Fig. 43.—Slab canoe.
"One Monday morning I saw a buck building a fire at the base of a large cedar-tree, and he told me that this was the first step in the construction of a canoe that he intended to use upon the following Saturday. He kept the fire burning merrily all that day and far into the night, when a wind came up and completed the downfall of the monarch of the forest. The next day the man arose betimes, and, borrowing a cross-cut saw from a logger, cut the trunk of the tree in twain at a point some fifteen feet from where it had broken off, and then with a dull hatchet he hacked away until the log had assumed the shape of the desired canoe. In this work he was helped by his squaw. The old fellow then built a fire on the upper part of the log, guiding the course of the fire with daubs of clay, and in due course of time the interior of the canoe had been burned out. Half a day's work with the hatchet rendered the inside smooth and shapely.

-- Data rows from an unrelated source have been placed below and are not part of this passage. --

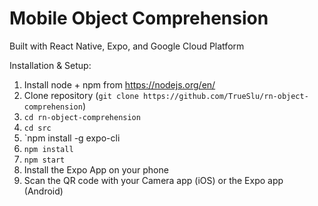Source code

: # Mobile Object Comprehension

Built with React Native, Expo, and Google Cloud Platform

Installation & Setup:

1. Install node + npm from https://nodejs.org/en/
1. Clone repository (`git clone https://github.com/TrueSlu/rn-object-comprehension`)
1. `cd rn-object-comprehension`
1. `cd src`
1. `npm install -g expo-cli
1. `npm install`
1. `npm start`
1. Install the Expo App on your phone
1. Scan the QR code with your Camera app (iOS) or the Expo app (Android)
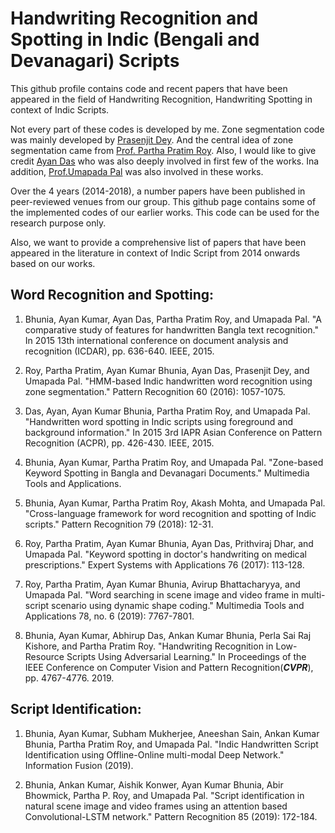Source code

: # Handwriting Recognition and Spotting in Indic (Bengali and Devanagari) Scripts
This github profile contains code and recent papers that have been appeared in the field of Handwriting Recognition, Handwriting Spotting in context of Indic Scripts. 

Not every part of these codes is developed by me. Zone segmentation code was mainly developed by [Prasenjit Dey](https://scholar.google.co.in/citations?user=SOtY4GUAAAAJ&hl=en). And the central idea of zone segmentation came from [Prof. Partha Pratim Roy](https://scholar.google.co.in/citations?user=moDpyKkAAAAJ&hl=en). Also, I would like to give credit [Ayan Das](https://scholar.google.co.in/citations?user=GsoQVuoAAAAJ&hl=en) who was also deeply involved in first few of the works. Ina addition, [Prof.Umapada Pal](https://www.isical.ac.in/~umapada/) was also involved in these works.  

Over the 4 years (2014-2018), a number papers have been published in peer-reviewed venues from our group. This github page contains some of the implemented codes of our earlier works. This code can be used for the research purpose only. 

Also, we want to provide a comprehensive list of papers that have been appeared in the literature in context of Indic Script from 2014 onwards based on our works. 


## Word Recognition and Spotting:

1) Bhunia, Ayan Kumar, Ayan Das, Partha Pratim Roy, and Umapada Pal. "A comparative study of features for handwritten Bangla text recognition." In 2015 13th international conference on document analysis and recognition (ICDAR), pp. 636-640. IEEE, 2015.

2) Roy, Partha Pratim, Ayan Kumar Bhunia, Ayan Das, Prasenjit Dey, and Umapada Pal. "HMM-based Indic handwritten word recognition using zone segmentation." Pattern Recognition 60 (2016): 1057-1075.

3) Das, Ayan, Ayan Kumar Bhunia, Partha Pratim Roy, and Umapada Pal. "Handwritten word spotting in Indic scripts using foreground and background information." In 2015 3rd IAPR Asian Conference on Pattern Recognition (ACPR), pp. 426-430. IEEE, 2015.

4) Bhunia, Ayan Kumar, Partha Pratim Roy, and Umapada Pal. "Zone-based Keyword Spotting in Bangla and Devanagari Documents." Multimedia Tools and Applications.

5) Bhunia, Ayan Kumar, Partha Pratim Roy, Akash Mohta, and Umapada Pal. "Cross-language framework for word recognition and spotting of Indic scripts." Pattern Recognition 79 (2018): 12-31.

6) Roy, Partha Pratim, Ayan Kumar Bhunia, Ayan Das, Prithviraj Dhar, and Umapada Pal. "Keyword spotting in doctor's handwriting on medical prescriptions." Expert Systems with Applications 76 (2017): 113-128.

7) Roy, Partha Pratim, Ayan Kumar Bhunia, Avirup Bhattacharyya, and Umapada Pal. "Word searching in scene image and video frame in multi-script scenario using dynamic shape coding." Multimedia Tools and Applications 78, no. 6 (2019): 7767-7801.

8) Bhunia, Ayan Kumar, Abhirup Das, Ankan Kumar Bhunia, Perla Sai Raj Kishore, and Partha Pratim Roy. "Handwriting Recognition in Low-Resource Scripts Using Adversarial Learning." In Proceedings of the IEEE Conference on Computer Vision and Pattern Recognition(***CVPR***), pp. 4767-4776. 2019.



## Script Identification:

1) Bhunia, Ayan Kumar, Subham Mukherjee, Aneeshan Sain, Ankan Kumar Bhunia, Partha Pratim Roy, and Umapada Pal. "Indic Handwritten Script Identification using Offline-Online multi-modal Deep Network." Information Fusion (2019). 

2) Bhunia, Ankan Kumar, Aishik Konwer, Ayan Kumar Bhunia, Abir Bhowmick, Partha P. Roy, and Umapada Pal. "Script identification in natural scene image and video frames using an attention based Convolutional-LSTM network." Pattern Recognition 85 (2019): 172-184.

"The canoe was now, I thought, complete, though it appeared to be dangerously narrow of beam. This the Indian soon remedied. He filled the shell two-thirds full of water, and into the fluid he dropped half a dozen stones that had been heating in the fire for nearly a day. The water at once attained a boiling point, and so softened the wood that the buck and squaw were enabled to draw out the sides and thus supply the necessary breadth of beam. Thwarts and slats were then placed in the canoe and the water and stones thrown out. When the steamed wood began to cool and contract, the thwarts held it back, and the sides held the thwarts, and there the canoe was complete, without a nail, joint, or crevice, for it was made of one piece of wood. The Siwash did not complete it as soon as he had promised, but it only took him eight days."
Fig. 44.—The dugout.
In the North-eastern part of our country, before the advent of the canvas canoe, beautiful and light birch-bark craft were used by the Indians, the voyagers, trappers, and white woodsmen. But in the South and in the North-west, the dugout takes the place of the birch-bark. Among the North-western Indians the dugouts are made from the trunks of immense cedar-trees and built with high, ornamental bows, which are brilliantly decorated with paint. On the eastern shore of Maryland and Virginia the dugout is made into a sail-boat called the buck-eye, or bug-eye. But all through the Southern States, from the Ohio River to the Gulf of Mexico and in Mexico, the dugout is made of a hollowed log after the manner of an ordinary horse trough, and often it is as crude as the latter, but it can be made almost as beautiful and graceful as a birch-bark canoe.